The bottleneck in the supply chain of Low-Attribution Networks is not a personnel problem, it is an automation problem.
What you need is an autonomous launch and maintenance engine (an 'Engine' for short).
React in time
Low-attribution networks start to grow stale unless at least one node within them is replaced roughly once per hour. This limits the number of networks a team working manually can sustain to 1 network per three people (or two, if shifts are lengthened to 12 hours). This leaves such teams susceptible to being overwhelmed by demand precisely when they are needed most. In contrast, Engines can launch thousands of networks into a stockpile and maintain them automatically. The result is that you can have a warehouse of networks at your disposal which you can deliver within 30 seconds of when they are requested.
Respond at scale
Properly designed, an Engine can not only launch and maintain networks, but also create copies of itself to accelerate the tempo of network creation exponentially. Assuming an infinite supply of servers, one Engine could spawn over 17 million networks within the four hours it would take a person to set up a single comparable network manually. The point here is not to say such a number of networks is necessary but, rather, that the maximum practical limit of networks that could be launched globally is now within reach of those with commercial off-the-shelf tools. You should have them too.
The number of people, skills, and credentials involved means that a manually-built low-attribution network typically costs $400k to $500k per year. This price point is beyond the reach of the commercial world, though the need for such network’s flexibility and defensive characteristics has increased over the past six years. Engines were invented in the early 2010s to bridge this price gap. Competition has done the rest – with an Engine-launched network of equivalent capabilities to those built manually for military use costing $25 to $30k per year.
Focus the team on tailored work
Automation gives people time to do the tasks machines cannot. Imagine what your team or contractors could do if they were not conducting network tradecraft by hand.
Where to use low-attribution networks
Comms in contested urban environments
This system, known as Hummingbird, solves the very specific problem of reducing the risk of teams or drone swarms working in contested urban settings exposing themselves through their communications. Hummingbird ties into commercial cellular networks, then links into a temporary moving target defense network composed of a combination of medium breaks and commercial cloud infrastructure to disassociate the assets in the field from the people with whom they are communicating, while also making the signal appear to be innocuous.
Intelligence gathering and disassociation
This system protects the context, as well as the content, of communications. While encryption serves to prevent an adversary from knowing precisely what words are said over a video conference, chat, or call, the fact that a certain set of entities or persons are communicating in an encrypted manner at a given time can, itself, be sufficient to infer what actions will be taking place. This system also enables persona management and intelligence collection without fear of burnback by disassociating the user from their activity.
This system serves to provide secure, resilient communications networks for contractors needing to remotely access (for maintenance or control) equipment in the field.
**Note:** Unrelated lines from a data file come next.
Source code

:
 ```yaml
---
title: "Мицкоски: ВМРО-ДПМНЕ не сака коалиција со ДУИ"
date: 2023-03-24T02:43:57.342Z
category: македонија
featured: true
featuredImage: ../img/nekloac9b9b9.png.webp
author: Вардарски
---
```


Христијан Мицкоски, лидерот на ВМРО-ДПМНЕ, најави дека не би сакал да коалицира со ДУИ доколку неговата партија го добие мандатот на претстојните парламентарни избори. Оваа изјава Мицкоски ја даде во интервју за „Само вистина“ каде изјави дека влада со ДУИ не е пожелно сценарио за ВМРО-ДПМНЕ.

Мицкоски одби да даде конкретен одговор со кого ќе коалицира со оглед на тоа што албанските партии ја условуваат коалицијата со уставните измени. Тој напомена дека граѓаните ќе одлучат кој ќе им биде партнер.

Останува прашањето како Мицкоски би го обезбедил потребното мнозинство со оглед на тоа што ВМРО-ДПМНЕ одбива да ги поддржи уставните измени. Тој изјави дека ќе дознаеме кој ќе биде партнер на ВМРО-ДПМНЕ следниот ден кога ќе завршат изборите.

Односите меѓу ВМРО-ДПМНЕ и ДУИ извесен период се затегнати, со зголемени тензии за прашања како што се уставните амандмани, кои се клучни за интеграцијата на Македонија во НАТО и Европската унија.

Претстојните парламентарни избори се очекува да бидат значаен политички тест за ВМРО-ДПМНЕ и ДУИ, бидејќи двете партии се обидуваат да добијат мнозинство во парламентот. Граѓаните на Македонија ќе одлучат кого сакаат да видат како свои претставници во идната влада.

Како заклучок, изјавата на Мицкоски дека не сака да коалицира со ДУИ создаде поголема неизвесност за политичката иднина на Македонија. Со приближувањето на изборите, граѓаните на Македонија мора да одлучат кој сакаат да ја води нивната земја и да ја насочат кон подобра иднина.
In such situations, the systems must address three competing needs simultaneously in order to be effective: Foremost is that the connection must be stable, fast, and efficient to use. Second is the need to disassociate the maintenance teams from the equipment they are servicing to prevent an adversary from locating the positions and types of equipment in the field. Third is preventing malware that may have reached computers controlled by maintenance contractors from traversing into the equipment being maintained.
What to ask from industry
Rapid launch time
Without human intervention, can launch a low-attribution network in under 30 minutes.
Performance at scale
Can launch and maintain at least 4,000 virtual machine nodes simultaneously.
Can launch networks on an administrator-defined schedule ahead of forecasted demand.
Rapid connection time
Can connect an authorized operator to a single use network in under 30 seconds through a pre-built network.
Can traverse three or more different commercial clouds.
Automatically cycles components without breaking the connection.
Provides virtual desktops as intermediary units.
Provides screen recording and over-the-shoulder viewing capabilities.
Allows for the addition of medium breaks (switches from one protocol or transmission medium to another) into the network.
Colorless core (identical encryption level for all transmissions).